▸ **Exercise goal**
From the entries below, return every line that includes the word "Uses".

▸ **Source data**
-- Opening Marker --

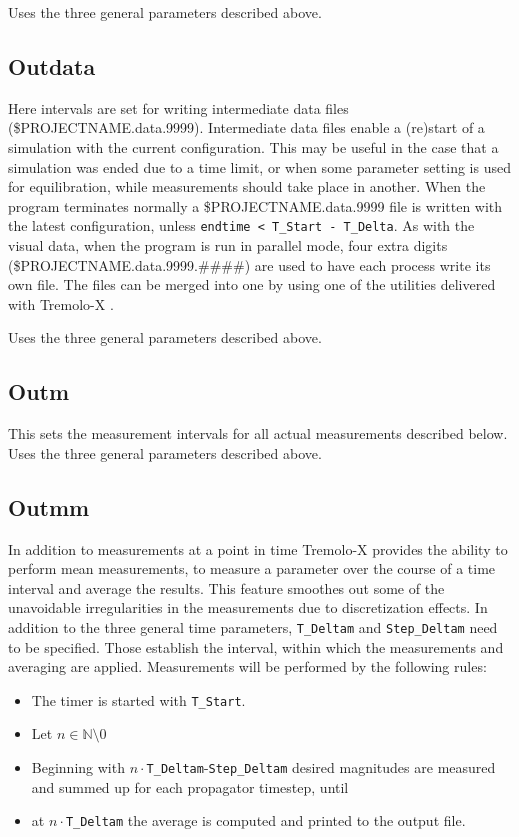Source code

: Uses the three general parameters described above.

\subsection{Outdata}
Here intervals are set for writing intermediate data files (\$PROJECTNAME.data.9999). Intermediate data files enable a (re)start of a simulation with the current configuration. 
This may be useful in the case that a simulation was ended due to a time limit, or when some parameter setting is used for equilibration, while measurements should take place in another.
When the program terminates normally a \$PROJECTNAME.data.9999 file is written with the latest configuration, unless {\tt endtime < T\_Start - T\_Delta}. 
As with the visual data, when the program is run in parallel mode, four extra digits (\$PROJECTNAME.data.9999.\#\#\#\#) are used to have each process write its own file. The files can be merged into one by using one of the utilities delivered with Tremolo-X .

Uses the three general parameters described above.
\subsection{Outm}
This sets the measurement intervals for all actual measurements described below. Uses the three general parameters described above.
\subsection{Outmm}
In addition to measurements at a point in time Tremolo-X provides the ability to perform mean measurements, 
to measure a parameter over the course of a time interval and average the results.
This feature smoothes out some of the unavoidable irregularities in the measurements due to discretization effects.
In addition to the three general time parameters, {\tt T\_Deltam} and {\tt Step\_Deltam} need to be specified. Those establish the interval, within which the measurements and averaging 
are applied. Measurements will be performed by the following rules:
\begin{itemize}
\item The timer is started with {\tt T\_Start}.
\item Let {\tt$n \in \mathbb{N}\setminus 0$}
\item Beginning with {\tt $n \cdot$T\_Deltam}-{\tt Step\_Deltam} desired magnitudes are measured and summed up for each propagator timestep, until
\item at {\tt $n\cdot$T\_Deltam} the average is computed and printed to the output file.
\end{itemize}

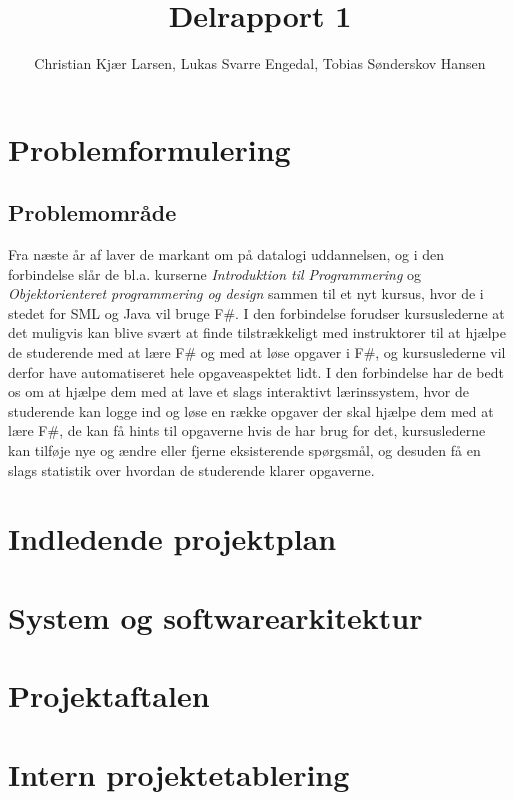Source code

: \documentclass[12pt]{article}
\title{Delrapport 1}
\author{Christian Kjær Larsen, Lukas Svarre Engedal, Tobias Sønderskov Hansen}
\begin{document}
\maketitle

\section{Problemformulering}
\subsection{Problemområde}
Fra næste år af laver de markant om på datalogi uddannelsen, og i den forbindelse slår de bl.a. kurserne \emph{Introduktion til Programmering} og \emph{Objektorienteret programmering og design} sammen til et nyt kursus, hvor de i stedet for SML og Java vil bruge F\#. I den forbindelse forudser kursuslederne at det muligvis kan blive svært at finde tilstrækkeligt med instruktorer til at hjælpe de studerende med at lære F\# og med at løse opgaver i F\#, og kursuslederne vil derfor have automatiseret hele opgaveaspektet lidt. 
I den forbindelse har de bedt os om at hjælpe dem med at lave et slags interaktivt lærinssystem, hvor de studerende kan logge ind og løse en række opgaver der skal hjælpe dem med at lære F\#, de kan få hints til opgaverne hvis de har brug for det, kursuslederne kan tilføje nye og  ændre eller fjerne eksisterende spørgsmål, og desuden få en slags statistik over hvordan de studerende klarer opgaverne.
\section{Indledende projektplan}
\section{System og softwarearkitektur}
\section{Projektaftalen}
\section{Intern projektetablering}
\end{document}
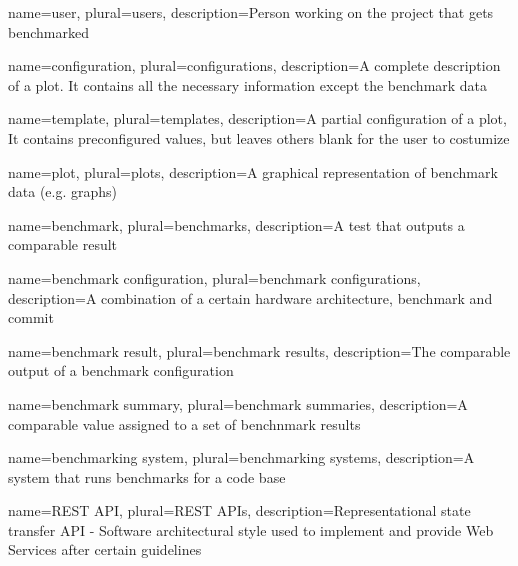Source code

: \makenoidxglossaries

{
	name=user,
	plural=users,
	description={Person working on the project that gets benchmarked}
}

{
	name=configuration,
	plural=configurations,
	description={A complete description of a \gls{plot}. It contains all the necessary information except the benchmark data}
}

{
	name=template,
	plural=templates,
	description={A partial configuration of a \gls{plot}, It contains preconfigured values, but leaves others blank for the user to costumize}
}

{
	name=plot,
	plural=plots,
	description={A graphical representation of benchmark data (e.g. graphs)}
}

{
	name=benchmark,
	plural=benchmarks,
	description={A test that outputs a comparable result}
}

{
	name=benchmark configuration,
	plural=benchmark configurations,
	description={A combination of a certain hardware architecture, \gls{benchmark} and commit}
}

{
	name=benchmark result,
	plural=benchmark results,
	description={The comparable output of a \gls{benchmark configuration}}
}

{
	name=benchmark summary,
	plural=benchmark summaries,
	description={A comparable value assigned to a set of benchnmark results}
}

{
	name=benchmarking system,
	plural=benchmarking systems,
	description={A system that runs benchmarks for a code base}
}

{
	name=REST API,
	plural=REST APIs,
	description={Representational state transfer API - Software architectural style used to implement and provide Web Services after certain guidelines}
}


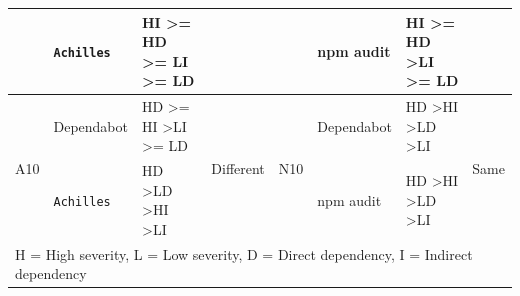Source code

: \documentclass[conference]{IEEEtran}
\begin{document}
\begin{table}[tb]
\begin{tabular}{clll|clll}
			& \texttt{Achilles}   & HI \textgreater{}= HD \textgreater{}= LI \textgreater{}= LD &                                 & & npm audit & HI \textgreater{}= HD \textgreater LI \textgreater{}= LD &  \\ 
			\midrule
			\multirow{2}{*}{A10} & Dependabot & HD \textgreater{}= HI \textgreater LI \textgreater{}= LD    & \multirow{2}{*}{Different}      & \multirow{2}{*}{N10} & Dependabot & HD \textgreater HI \textgreater LD \textgreater LI & \multirow{2}{*}{Same} \\ 
			& \texttt{Achilles}   & HD \textgreater LD \textgreater HI \textgreater LI          &                                 & & npm audit & HD \textgreater HI \textgreater LD \textgreater LI & \\ 
			\bottomrule
			\multicolumn{8}{l}{H = High severity, L = Low severity, D = Direct dependency, I = Indirect dependency} \\
		\end{tabular}
		\label{table:ach-indirect}
	\end{table}
	
\end{document}
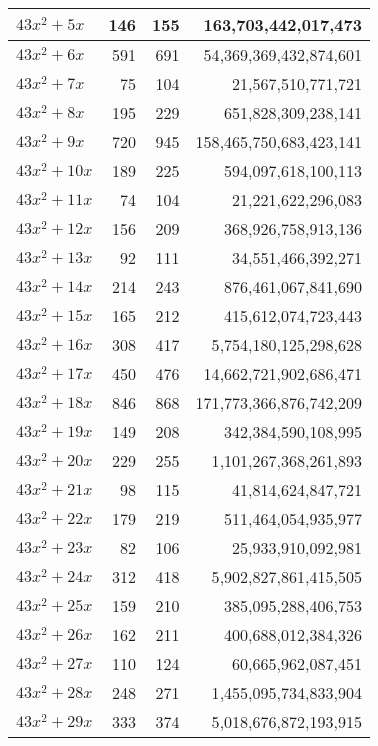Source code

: \documentclass[a4paper]{amsproc}
\theoremstyle{plain}
\theoremstyle{named}
\begin{document}
\begin{longtable}{ | l | r | r | r | }
$43x^2 + 5x$ & 146 & 155 & 163{,}703{,}442{,}017{,}473 \\ \hline
$43x^2 + 6x$ & 591 & 691 & 54{,}369{,}369{,}432{,}874{,}601 \\ \hline
$43x^2 + 7x$ & 75 & 104 & 21{,}567{,}510{,}771{,}721 \\ \hline
$43x^2 + 8x$ & 195 & 229 & 651{,}828{,}309{,}238{,}141 \\ \hline
$43x^2 + 9x$ & 720 & 945 & 158{,}465{,}750{,}683{,}423{,}141 \\ \hline
$43x^2 + 10x$ & 189 & 225 & 594{,}097{,}618{,}100{,}113 \\ \hline
$43x^2 + 11x$ & 74 & 104 & 21{,}221{,}622{,}296{,}083 \\ \hline
$43x^2 + 12x$ & 156 & 209 & 368{,}926{,}758{,}913{,}136 \\ \hline
$43x^2 + 13x$ & 92 & 111 & 34{,}551{,}466{,}392{,}271 \\ \hline
$43x^2 + 14x$ & 214 & 243 & 876{,}461{,}067{,}841{,}690 \\ \hline
$43x^2 + 15x$ & 165 & 212 & 415{,}612{,}074{,}723{,}443 \\ \hline
$43x^2 + 16x$ & 308 & 417 & 5{,}754{,}180{,}125{,}298{,}628 \\ \hline
$43x^2 + 17x$ & 450 & 476 & 14{,}662{,}721{,}902{,}686{,}471 \\ \hline
$43x^2 + 18x$ & 846 & 868 & 171{,}773{,}366{,}876{,}742{,}209 \\ \hline
$43x^2 + 19x$ & 149 & 208 & 342{,}384{,}590{,}108{,}995 \\ \hline
$43x^2 + 20x$ & 229 & 255 & 1{,}101{,}267{,}368{,}261{,}893 \\ \hline
$43x^2 + 21x$ & 98 & 115 & 41{,}814{,}624{,}847{,}721 \\ \hline
$43x^2 + 22x$ & 179 & 219 & 511{,}464{,}054{,}935{,}977 \\ \hline
$43x^2 + 23x$ & 82 & 106 & 25{,}933{,}910{,}092{,}981 \\ \hline
$43x^2 + 24x$ & 312 & 418 & 5{,}902{,}827{,}861{,}415{,}505 \\ \hline
$43x^2 + 25x$ & 159 & 210 & 385{,}095{,}288{,}406{,}753 \\ \hline
$43x^2 + 26x$ & 162 & 211 & 400{,}688{,}012{,}384{,}326 \\ \hline
$43x^2 + 27x$ & 110 & 124 & 60{,}665{,}962{,}087{,}451 \\ \hline
$43x^2 + 28x$ & 248 & 271 & 1{,}455{,}095{,}734{,}833{,}904 \\ \hline
$43x^2 + 29x$ & 333 & 374 & 5{,}018{,}676{,}872{,}193{,}915 \\ \hline

\end{longtable}
\end{document}
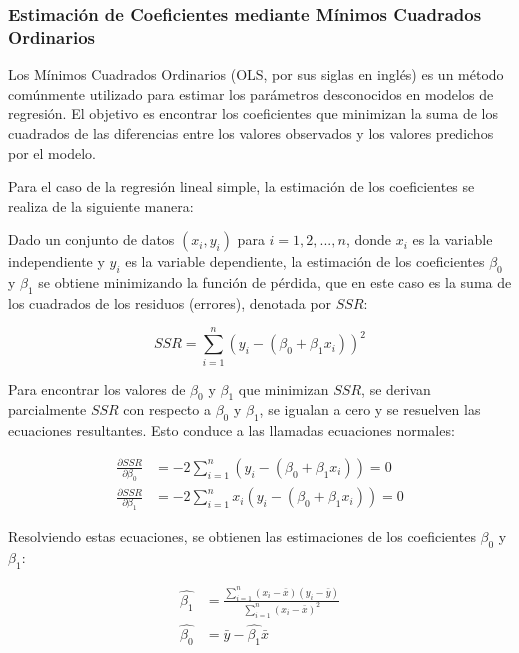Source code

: \documentclass[
]{article}
\begin{document}
\hypertarget{estimaciuxf3n-de-coeficientes-mediante-muxednimos-cuadrados-ordinarios}{%
\subsubsection{Estimación de Coeficientes mediante Mínimos Cuadrados
Ordinarios}\label{estimaciuxf3n-de-coeficientes-mediante-muxednimos-cuadrados-ordinarios}}

Los Mínimos Cuadrados Ordinarios (OLS, por sus siglas en inglés) es un
método comúnmente utilizado para estimar los parámetros desconocidos en
modelos de regresión. El objetivo es encontrar los coeficientes que
minimizan la suma de los cuadrados de las diferencias entre los valores
observados y los valores predichos por el modelo.

Para el caso de la regresión lineal simple, la estimación de los
coeficientes se realiza de la siguiente manera:

Dado un conjunto de datos \({(x_i, y_i)}\) para \(i = 1, 2, ..., n\),
donde \(x_i\) es la variable independiente y \(y_i\) es la variable
dependiente, la estimación de los coeficientes \(\beta_0\) y \(\beta_1\)
se obtiene minimizando la función de pérdida, que en este caso es la
suma de los cuadrados de los residuos (errores), denotada por \(SSR\):

\begin{equation}
SSR = \sum_{i=1}^{n} (y_i - (\beta_0 + \beta_1 x_i))^2
\end{equation}

Para encontrar los valores de \(\beta_0\) y \(\beta_1\) que minimizan
\(SSR\), se derivan parcialmente \(SSR\) con respecto a \(\beta_0\) y
\(\beta_1\), se igualan a cero y se resuelven las ecuaciones
resultantes. Esto conduce a las llamadas ecuaciones normales:

\begin{align}
\frac{\partial SSR}{\partial \beta_0} &= -2 \sum_{i=1}^{n} (y_i - (\beta_0 + \beta_1 x_i)) = 0 \\
\frac{\partial SSR}{\partial \beta_1} &= -2 \sum_{i=1}^{n} x_i(y_i - (\beta_0 + \beta_1 x_i)) = 0
\end{align}

Resolviendo estas ecuaciones, se obtienen las estimaciones de los
coeficientes \(\beta_0\) y \(\beta_1\):

\begin{align}
\hat{\beta_1} &= \frac{\sum_{i=1}^{n} (x_i - \bar{x})(y_i - \bar{y})}{\sum_{i=1}^{n} (x_i - \bar{x})^2} \\
\hat{\beta_0} &= \bar{y} - \hat{\beta_1}\bar{x}
\end{align}
\end{document}
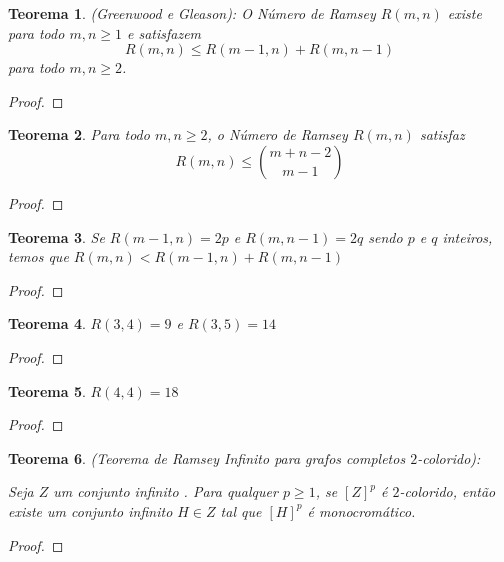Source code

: \documentclass{article}
\newtheorem{teor}{Teorema}[section]
\begin{document}
\begin{teor}
    (Greenwood e Gleason):
    O Número de Ramsey  $R(m, n)$ existe para todo $m,n \geq 1$ e satisfazem
    \[R(m, n) \leq R(m-1, n) + R(m, n-1)\]
    para todo $m,n \geq 2$.
\end{teor}

\begin{proof}

\end{proof}


\begin{teor}
    Para todo $m,n \geq 2$, o Número de Ramsey  $R(m, n)$ satisfaz
    \[R(m, n) \leq \binom{m+n-2}{m-1}\]
\end{teor}

\begin{proof}

\end{proof}


\begin{teor}
    Se $R(m-1, n) = 2p$ e $R(m, n-1) = 2q$ sendo $p$ e $q$ inteiros, temos que $R(m, n) < R(m-1, n) + R(m, n-1)$
\end{teor}

\begin{proof}

\end{proof}


\begin{teor}
    $R(3, 4) = 9$ e $R(3, 5) = 14$
\end{teor}

\begin{proof}

\end{proof}


\begin{teor}
    $R(4, 4) = 18$
\end{teor}

\begin{proof}

\end{proof}


\begin{teor}
    (\emph{Teorema de Ramsey} Infinito para grafos completos $2$\emph{-colorido}):

    Seja $Z$ um conjunto infinito . Para qualquer $p \ge 1$, se $[Z]^p$ é $2$\emph{-colorido}, então existe um conjunto infinito $H \in Z$ tal que $[H]^p$ é monocromático.
\end{teor}

\begin{proof}

\end{proof}
\end{document}
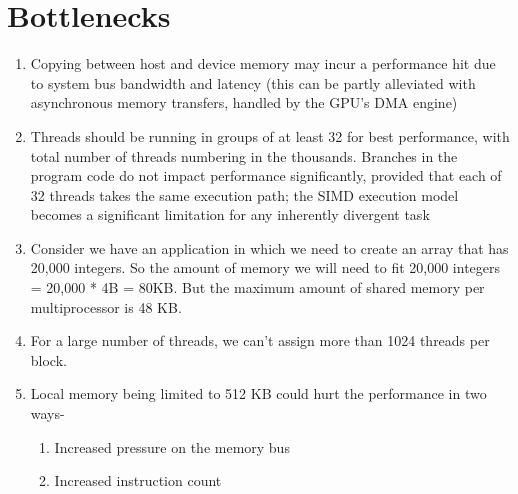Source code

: \chapter{Bottlenecks}
\begin{enumerate}
\item Copying between host and device memory may incur a performance hit due to system bus bandwidth and latency (this can be partly alleviated with asynchronous memory transfers, handled by the GPU's DMA engine)
\item Threads should be running in groups of at least 32 for best performance, with total number of threads numbering in the thousands. Branches in the program code do not impact performance significantly, provided that each of 32 threads takes the same execution path; the SIMD execution model becomes a significant limitation for any inherently divergent task 
\item Consider we have an application in which we need to create an array that has 20,000 integers. So the amount of memory we will need to fit 20,000 integers = 20,000 * 4B = 80KB. But the maximum amount of shared memory per multiprocessor is 48 KB.
\item For a large number of threads, we can't assign more than 1024 threads per block.
\item Local memory being limited to 512 KB could hurt the performance in two ways-
\begin{enumerate}
\item Increased pressure on the memory bus
\item Increased instruction count
\end{enumerate}
\end{enumerate}

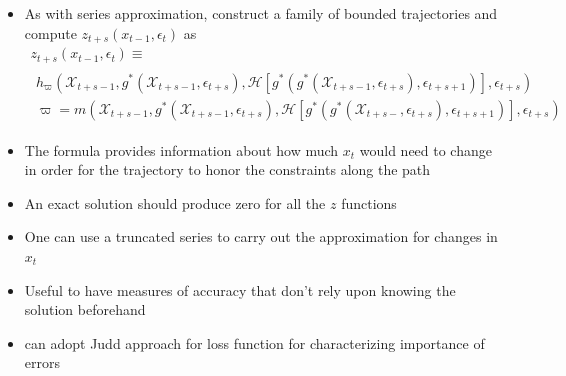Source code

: \documentclass[12pt]{article}
\begin{document}
{\small

  \begin{itemize}
  \item As with series approximation,
 construct a family of bounded trajectories and compute
$  z_{t+s}(x_{t-1},\epsilon_t)$ as  %
{
\begin{gather}
  z_{t+s}(x_{t-1},\epsilon_t) \equiv\\
   \begin{split}
 h_{\varpi}(\mathcal{X}_{t+s-1},g^\ast(\mathcal{X}_{t+s-1},\epsilon_{t+s}),\mathcal{H}[g^\ast(g^\ast(\mathcal{X}_{t+s-1},\epsilon_{t+s}),\epsilon_{t+s+1})],\epsilon_{t+s}) \label{theProblem} \\
\varpi= m(\mathcal{X}_{t+s-1},g^\ast(\mathcal{X}_{t+s-1},\epsilon_{t+s}),\mathcal{H}[g^\ast(g^\ast(\mathcal{X}_{t+s-},\epsilon_{t+s}),\epsilon_{t+s+1})],\epsilon_{t+s}) 
   \end{split}
  \end{gather}
}
\item The formula  provides information about how much $x_{t}$ would need
to change in order for the trajectory to honor the constraints along the path
\item An exact solution should produce zero for all the $z$ functions
\item One can use a truncated series to carry out the approximation for changes in $x_t$
\item Useful to have measures of accuracy that don't rely upon knowing the solution beforehand
\item can adopt Judd approach for loss function for characterizing importance of errors
  \end{itemize}
}











\end{document}
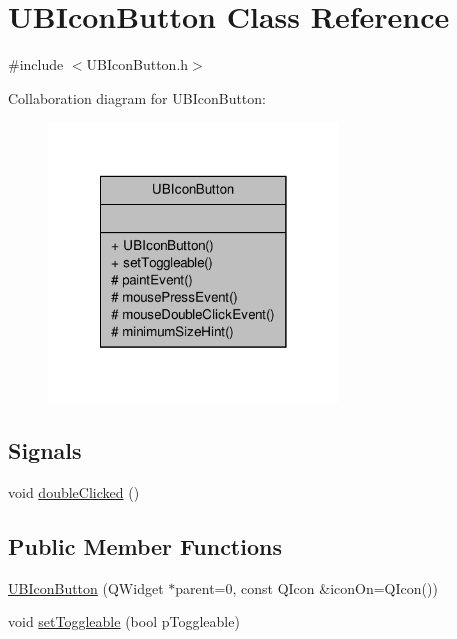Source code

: \hypertarget{class_u_b_icon_button}{\section{U\-B\-Icon\-Button Class Reference}
\label{d5/d7f/class_u_b_icon_button}
}


{\ttfamily \#include $<$U\-B\-Icon\-Button.\-h$>$}



Collaboration diagram for U\-B\-Icon\-Button\-:
\nopagebreak
\begin{figure}[H]
\begin{center}
\leavevmode
\includegraphics[width=218pt]{d0/dc0/class_u_b_icon_button__coll__graph}
\end{center}
\end{figure}
\subsection*{Signals}
\begin{DoxyCompactItemize}
\item 
void \hyperlink{class_u_b_icon_button_a3e3bbc9b389eb0fea1a2f86519fe6187}{double\-Clicked} ()
\end{DoxyCompactItemize}
\subsection*{Public Member Functions}
\begin{DoxyCompactItemize}
\item 
\hyperlink{class_u_b_icon_button_a87f92b0abd00c9b83bc1efc8b50715b3}{U\-B\-Icon\-Button} (Q\-Widget $\ast$parent=0, const Q\-Icon \&icon\-On=Q\-Icon())
\item 
void \hyperlink{class_u_b_icon_button_aee571137323e2260596fb64412107625}{set\-Toggleable} (bool p\-Toggleable)
\end{DoxyCompactItemize}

-- Closing Marker --

▸ **Answer section**
: Uses the three general parameters described above.
Uses the three general parameters described above.
This sets the measurement intervals for all actual measurements described below. Uses the three general parameters described above.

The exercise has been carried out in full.